Task requirements
Transcribe the listing in full, excluding any pictures.
==========
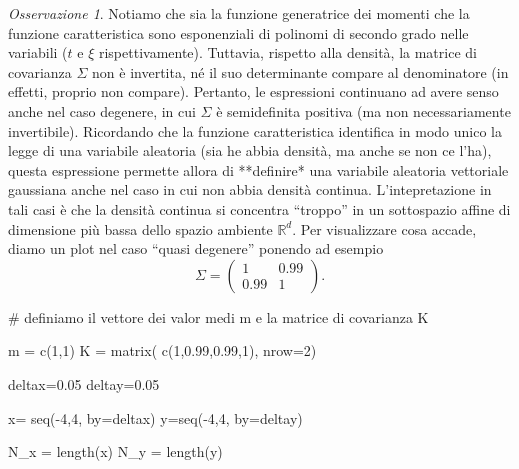 \documentclass[
  italian,
  letterpaper,
]{book}
\newenvironment{Shaded}{\begin{snugshade}}{\end{snugshade}}
\newcommand{\AttributeTok}[1]{\textcolor[rgb]{0.40,0.45,0.13}{#1}}
\newcommand{\CommentTok}[1]{\textcolor[rgb]{0.37,0.37,0.37}{#1}}
\newcommand{\DecValTok}[1]{\textcolor[rgb]{0.68,0.00,0.00}{#1}}
\newcommand{\FloatTok}[1]{\textcolor[rgb]{0.68,0.00,0.00}{#1}}
\newcommand{\FunctionTok}[1]{\textcolor[rgb]{0.28,0.35,0.67}{#1}}
\newcommand{\NormalTok}[1]{\textcolor[rgb]{0.00,0.23,0.31}{#1}}
\newcommand{\OtherTok}[1]{\textcolor[rgb]{0.00,0.23,0.31}{#1}}
\newcommand{\SpecialCharTok}[1]{\textcolor[rgb]{0.37,0.37,0.37}{#1}}
\newcommand{\bra}[1]{\left( #1 \right)}
\newcommand{\R}{\mathbb{R}}
\theoremstyle{definition}
\theoremstyle{remark}
\newtheorem*{remark}{Osservazione}
\begin{document}
\begin{remark}
Notiamo che sia la funzione generatrice dei momenti che la funzione
caratteristica sono esponenziali di polinomi di secondo grado nelle
variabili (\(t\) e \(\xi\) rispettivamente). Tuttavia, rispetto alla
densità, la matrice di covarianza \(\Sigma\) non è invertita, né il suo
determinante compare al denominatore (in effetti, proprio non compare).
Pertanto, le espressioni continuano ad avere senso anche nel caso
degenere, in cui \(\Sigma\) è semidefinita positiva (ma non
necessariamente invertibile). Ricordando che la funzione caratteristica
identifica in modo unico la legge di una variabile aleatoria (sia he
abbia densità, ma anche se non ce l'ha), questa espressione permette
allora di **definire* una variabile aleatoria vettoriale gaussiana anche
nel caso in cui non abbia densità continua. L'intepretazione in tali
casi è che la densità continua si concentra ``troppo'' in un sottospazio
affine di dimensione più bassa dello spazio ambiente \(\R^d\). Per
visualizzare cosa accade, diamo un plot nel caso ``quasi degenere''
ponendo ad esempio
\[ \Sigma = \bra{ \begin{array}{cc} 1 & 0.99 \\ 0.99 & 1\end{array}}.\]

\begin{Shaded}
\begin{Highlighting}[]
\CommentTok{\# definiamo il vettore dei valor medi m e la matrice di covarianza K}

\NormalTok{m }\OtherTok{=} \FunctionTok{c}\NormalTok{(}\DecValTok{1}\NormalTok{,}\DecValTok{1}\NormalTok{)}
\NormalTok{K }\OtherTok{=} \FunctionTok{matrix}\NormalTok{( }\FunctionTok{c}\NormalTok{(}\DecValTok{1}\NormalTok{,}\FloatTok{0.99}\NormalTok{,}\FloatTok{0.99}\NormalTok{,}\DecValTok{1}\NormalTok{), }\AttributeTok{nrow=}\DecValTok{2}\NormalTok{)}


\NormalTok{deltax}\OtherTok{=}\FloatTok{0.05}
\NormalTok{deltay}\OtherTok{=}\FloatTok{0.05}

\NormalTok{x}\OtherTok{=} \FunctionTok{seq}\NormalTok{(}\SpecialCharTok{{-}}\DecValTok{4}\NormalTok{,}\DecValTok{4}\NormalTok{, }\AttributeTok{by=}\NormalTok{deltax)}
\NormalTok{y}\OtherTok{=}\FunctionTok{seq}\NormalTok{(}\SpecialCharTok{{-}}\DecValTok{4}\NormalTok{,}\DecValTok{4}\NormalTok{, }\AttributeTok{by=}\NormalTok{deltay)}

\NormalTok{N\_x }\OtherTok{=} \FunctionTok{length}\NormalTok{(x)}
\NormalTok{N\_y }\OtherTok{=} \FunctionTok{length}\NormalTok{(y)}



\end{Highlighting}
\end{Shaded}
\end{remark}
\end{document}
==========
Worked solution
 \documentclass[
  italian,
  letterpaper,
]{book}
\newenvironment{Shaded}{\begin{snugshade}}{\end{snugshade}}
\newcommand{\AttributeTok}[1]{\textcolor[rgb]{0.40,0.45,0.13}{#1}}
\newcommand{\CommentTok}[1]{\textcolor[rgb]{0.37,0.37,0.37}{#1}}
\newcommand{\DecValTok}[1]{\textcolor[rgb]{0.68,0.00,0.00}{#1}}
\newcommand{\FloatTok}[1]{\textcolor[rgb]{0.68,0.00,0.00}{#1}}
\newcommand{\FunctionTok}[1]{\textcolor[rgb]{0.28,0.35,0.67}{#1}}
\newcommand{\NormalTok}[1]{\textcolor[rgb]{0.00,0.23,0.31}{#1}}
\newcommand{\OtherTok}[1]{\textcolor[rgb]{0.00,0.23,0.31}{#1}}
\newcommand{\SpecialCharTok}[1]{\textcolor[rgb]{0.37,0.37,0.37}{#1}}
\newcommand{\bra}[1]{\left( #1 \right)}
\newcommand{\R}{\mathbb{R}}
\theoremstyle{definition}
\theoremstyle{remark}
\newtheorem*{remark}{Osservazione}
\begin{document}
\begin{remark}
Notiamo che sia la funzione generatrice dei momenti che la funzione
caratteristica sono esponenziali di polinomi di secondo grado nelle
variabili (\(t\) e \(\xi\) rispettivamente). Tuttavia, rispetto alla
densità, la matrice di covarianza \(\Sigma\) non è invertita, né il suo
determinante compare al denominatore (in effetti, proprio non compare).
Pertanto, le espressioni continuano ad avere senso anche nel caso
degenere, in cui \(\Sigma\) è semidefinita positiva (ma non
necessariamente invertibile). Ricordando che la funzione caratteristica
identifica in modo unico la legge di una variabile aleatoria (sia he
abbia densità, ma anche se non ce l'ha), questa espressione permette
allora di **definire* una variabile aleatoria vettoriale gaussiana anche
nel caso in cui non abbia densità continua. L'intepretazione in tali
casi è che la densità continua si concentra ``troppo'' in un sottospazio
affine di dimensione più bassa dello spazio ambiente \(\R^d\). Per
visualizzare cosa accade, diamo un plot nel caso ``quasi degenere''
ponendo ad esempio
\[ \Sigma = \bra{ \begin{array}{cc} 1 & 0.99 \\ 0.99 & 1\end{array}}.\]

\begin{Shaded}
\begin{Highlighting}[]
\CommentTok{\# definiamo il vettore dei valor medi m e la matrice di covarianza K}

\NormalTok{m }\OtherTok{=} \FunctionTok{c}\NormalTok{(}\DecValTok{1}\NormalTok{,}\DecValTok{1}\NormalTok{)}
\NormalTok{K }\OtherTok{=} \FunctionTok{matrix}\NormalTok{( }\FunctionTok{c}\NormalTok{(}\DecValTok{1}\NormalTok{,}\FloatTok{0.99}\NormalTok{,}\FloatTok{0.99}\NormalTok{,}\DecValTok{1}\NormalTok{), }\AttributeTok{nrow=}\DecValTok{2}\NormalTok{)}


\NormalTok{deltax}\OtherTok{=}\FloatTok{0.05}
\NormalTok{deltay}\OtherTok{=}\FloatTok{0.05}

\NormalTok{x}\OtherTok{=} \FunctionTok{seq}\NormalTok{(}\SpecialCharTok{{-}}\DecValTok{4}\NormalTok{,}\DecValTok{4}\NormalTok{, }\AttributeTok{by=}\NormalTok{deltax)}
\NormalTok{y}\OtherTok{=}\FunctionTok{seq}\NormalTok{(}\SpecialCharTok{{-}}\DecValTok{4}\NormalTok{,}\DecValTok{4}\NormalTok{, }\AttributeTok{by=}\NormalTok{deltay)}

\NormalTok{N\_x }\OtherTok{=} \FunctionTok{length}\NormalTok{(x)}
\NormalTok{N\_y }\OtherTok{=} \FunctionTok{length}\NormalTok{(y)}



\end{Highlighting}
\end{Shaded}
\end{remark}
\end{document}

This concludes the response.